Writing is where you go to tell the truth, but it’s also a place of art. To reproduce what’s real simply isn’t good enough. From Hoi Polloi to Muck, this great memoirist has given us reason to embrace the blurred distinction between biography and fiction. It is unsurprising then that Sherborne has granted us a novel where its protagonist is writing his ‘testimony’ in secret from his wife for reasons he can only describe as a deep unhappiness. Yet this is no grievous account, but a trapeze act swinging between tragedy and farce.

Colin, a young Kiwi lad with ambition and swagger, escapes the Antipodes only to fall in love with an older Australian woman in London – Tilda. And so their European tryst sees them return home so giddy and drunk on themselves that they head to the Wimmera Plains with no other plan than to paint Van Gogh’s and have sex. Alas, the bite of bliss has sting in its tail and soon both are faced with the complexities of obligation and commitment. Simmering beneath are fizzled dreams and the sweet poison of desire.

What follows is an acute portrait of the collected wounds and humility in a relationship tested by age, illness and even deformity.
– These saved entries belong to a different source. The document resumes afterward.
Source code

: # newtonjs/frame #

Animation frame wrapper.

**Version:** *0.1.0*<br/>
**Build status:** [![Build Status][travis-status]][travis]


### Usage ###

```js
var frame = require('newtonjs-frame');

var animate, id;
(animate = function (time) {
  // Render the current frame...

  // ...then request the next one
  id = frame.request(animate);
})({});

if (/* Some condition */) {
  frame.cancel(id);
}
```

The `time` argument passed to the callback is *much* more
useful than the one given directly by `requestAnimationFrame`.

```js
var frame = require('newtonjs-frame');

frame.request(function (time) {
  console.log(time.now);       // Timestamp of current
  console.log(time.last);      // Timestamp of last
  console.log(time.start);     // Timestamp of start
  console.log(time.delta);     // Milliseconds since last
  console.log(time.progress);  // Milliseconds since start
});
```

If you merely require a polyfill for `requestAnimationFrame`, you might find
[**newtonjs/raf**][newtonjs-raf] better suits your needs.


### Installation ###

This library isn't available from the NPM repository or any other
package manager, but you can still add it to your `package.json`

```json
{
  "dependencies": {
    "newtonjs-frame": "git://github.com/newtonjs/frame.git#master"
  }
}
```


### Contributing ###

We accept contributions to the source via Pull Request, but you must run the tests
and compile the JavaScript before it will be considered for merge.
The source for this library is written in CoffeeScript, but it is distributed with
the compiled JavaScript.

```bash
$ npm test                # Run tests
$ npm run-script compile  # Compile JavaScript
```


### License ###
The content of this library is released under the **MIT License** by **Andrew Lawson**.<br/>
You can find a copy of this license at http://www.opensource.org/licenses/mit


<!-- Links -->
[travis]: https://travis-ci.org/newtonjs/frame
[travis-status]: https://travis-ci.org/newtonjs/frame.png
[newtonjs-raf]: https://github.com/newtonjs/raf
Ideas about vanity and selfishness remain central to the book, and we are left wondering who of the two is more narcissistic. But this isn’t a question Colin seeks to answer. His story is more flawed as he decides who and what gains admission to this testimony. It’s apparent he is searching for a reason, an excuse, a meaning for love. Thus it’s an introspective novel, one that dives deep into the fissures of the soul, yet able to stop and laugh at the comedies of life.